Réuni à Lomé le 30 décembre 2025 sous la conduite du Président du Conseil, Faure Essozimna Gnassingbé, le Conseil des ministres a bouclé l’année sur une série de décisions majeures mêlant coopération internationale, mesures humanitaires, régulation économique et gouvernance territoriale.
Sur le plan législatif, l’exécutif a donné son feu vert à trois projets de loi autorisant l’adhésion du Togo à des conventions internationales clés en matière de sûreté et de sécurité nucléaires. Ces instruments renforcent la capacité nationale de prévention et de gestion des situations d’urgence radiologique, tout en facilitant l’assistance internationale et la coopération contre les menaces malveillantes. Cette dynamique s’inscrit dans la stratégie togolaise de promotion d’un usage pacifique et encadré du nucléaire, confortée par le statut du pays au sein de l’AIEA et son mandat récent au Conseil des gouverneurs de l’institution.
Au chapitre des décrets, le Conseil a acté une mesure de grâce présidentielle en faveur de 1.511 détenus. Annoncée lors du discours sur l’état de la Nation, cette décision à forte portée sociale concerne notamment des personnes âgées, gravement malades ou condamnées pour des faits mineurs. Elle traduit une volonté humaniste, tout en contribuant à l’allègement de la pression carcérale et au respect des engagements internationaux du pays.

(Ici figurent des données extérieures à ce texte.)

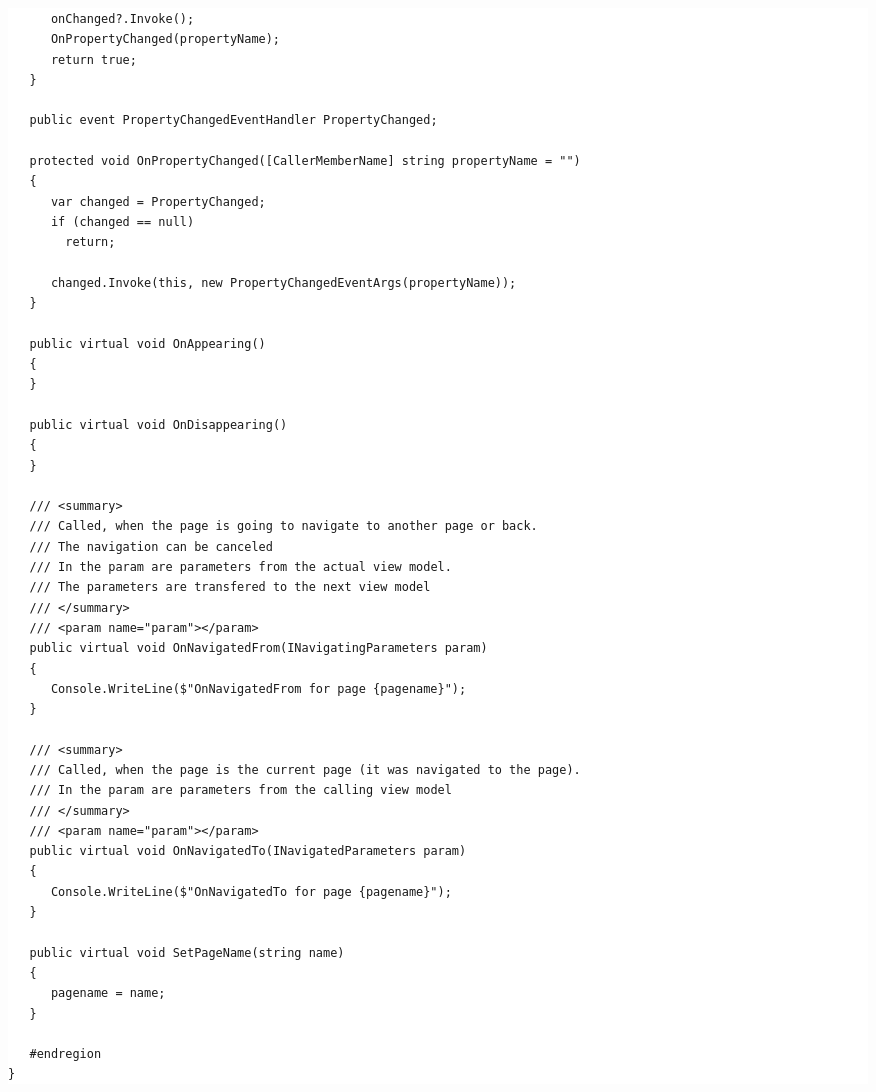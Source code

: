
 ```
      onChanged?.Invoke();
      OnPropertyChanged(propertyName);
      return true;
   }

   public event PropertyChangedEventHandler PropertyChanged;

   protected void OnPropertyChanged([CallerMemberName] string propertyName = "")
   {
      var changed = PropertyChanged;
      if (changed == null)
        return;

      changed.Invoke(this, new PropertyChangedEventArgs(propertyName));
   }

   public virtual void OnAppearing()
   {
   }

   public virtual void OnDisappearing()
   {
   }

   /// <summary>
   /// Called, when the page is going to navigate to another page or back. 
   /// The navigation can be canceled
   /// In the param are parameters from the actual view model. 
   /// The parameters are transfered to the next view model
   /// </summary>
   /// <param name="param"></param>
   public virtual void OnNavigatedFrom(INavigatingParameters param)
   {
      Console.WriteLine($"OnNavigatedFrom for page {pagename}");
   }

   /// <summary>
   /// Called, when the page is the current page (it was navigated to the page). 
   /// In the param are parameters from the calling view model
   /// </summary>
   /// <param name="param"></param>
   public virtual void OnNavigatedTo(INavigatedParameters param)
   {
      Console.WriteLine($"OnNavigatedTo for page {pagename}");
   }

   public virtual void SetPageName(string name)
   {
      pagename = name;
   }

   #endregion
}
```
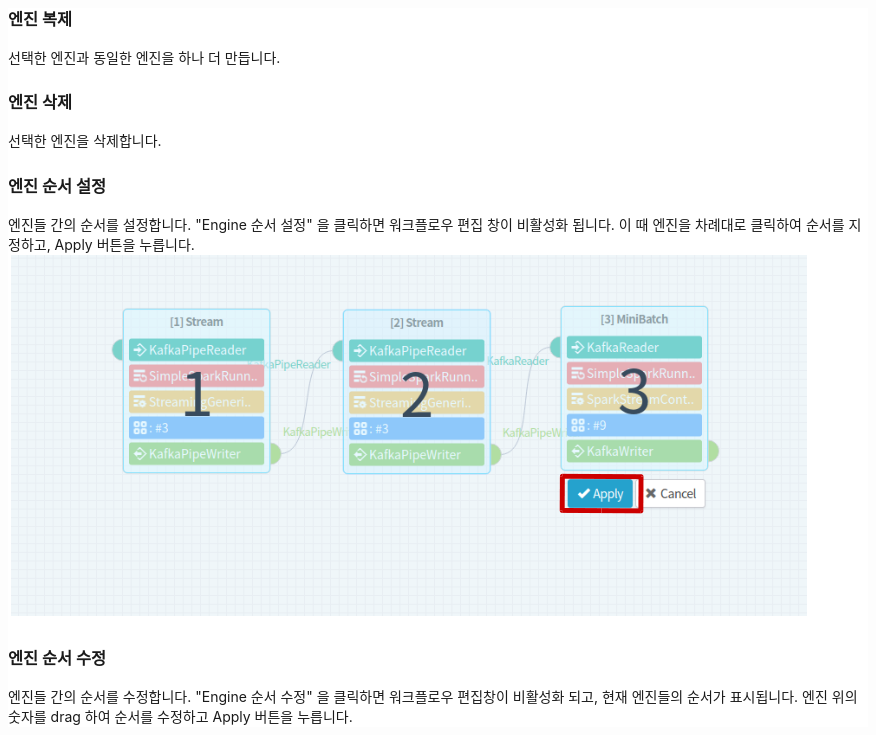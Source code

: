 
### 엔진 복제
선택한 엔진과 동일한 엔진을 하나 더 만듭니다.

### 엔진 삭제
선택한 엔진을 삭제합니다. 

### 엔진 순서 설정
엔진들 간의 순서를 설정합니다. "Engine 순서 설정" 을 클릭하면 워크플로우 편집 창이 비활성화 됩니다. 이 때 엔진을 차례대로 클릭하여 순서를 지정하고, Apply 버튼을 누릅니다.
![워크플로우 편집 화면 (Ordering1)](./images/2.2_EngineOrdering2_1906.png)


### 엔진 순서 수정
엔진들 간의 순서를 수정합니다. "Engine 순서 수정" 을 클릭하면 워크플로우 편집창이 비활성화 되고, 현재 엔진들의 순서가 표시됩니다. 엔진 위의 숫자를 drag 하여 순서를 수정하고 Apply 버튼을 누릅니다.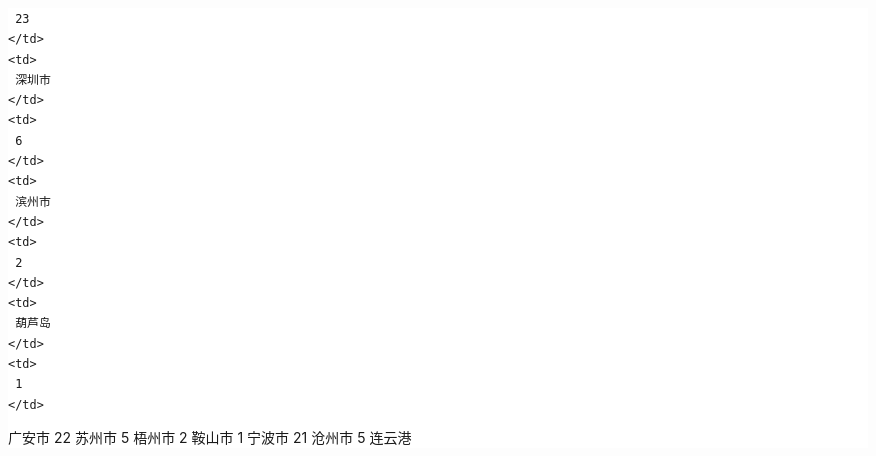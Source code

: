      23
    </td>
    <td>
     深圳市
    </td>
    <td>
     6
    </td>
    <td>
     滨州市
    </td>
    <td>
     2
    </td>
    <td>
     葫芦岛
    </td>
    <td>
     1
    </td>
   </tr>
   <tr>
    <td>
     广安市
    </td>
    <td>
     22
    </td>
    <td>
     苏州市
    </td>
    <td>
     5
    </td>
    <td>
     梧州市
    </td>
    <td>
     2
    </td>
    <td>
     鞍山市
    </td>
    <td>
     1
    </td>
   </tr>
   <tr>
    <td>
     宁波市
    </td>
    <td>
     21
    </td>
    <td>
     沧州市
    </td>
    <td>
     5
    </td>
    <td>
     连云港
    </td>
    <td>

Le gouvernement a également autorisé un changement de contrôle indirect au sein de Vivendi Africa Togo, conséquence d’une restructuration interne du groupe, garantissant ainsi la continuité des activités de l’opérateur télécom dans le strict respect du cadre réglementaire. Par ailleurs, quinze chefs traditionnels, désignés conformément aux usages coutumiers et aux consultations populaires, ont été officiellement reconnus par décret.
Deux nominations ont marqué cette session : le colonel Pidassa Bakaï prend les fonctions de préfet de Kpendjal Ouest, tandis que Madame Bandjiak Mafiti est nommée directrice de cabinet au ministère du Développement à la base.
Enfin, le Conseil s’est penché sur la situation préoccupante de l’approvisionnement en eau dans la région de la Kara. Face aux effets conjugués du changement climatique et de la faible pluviométrie, des mesures urgentes ont été ordonnées.
Des équipes techniques sont déjà déployées pour des forages d’appoint dans plusieurs localités du nord et du centre du pays, afin d’apporter un soulagement immédiat et des solutions durables aux populations affectées.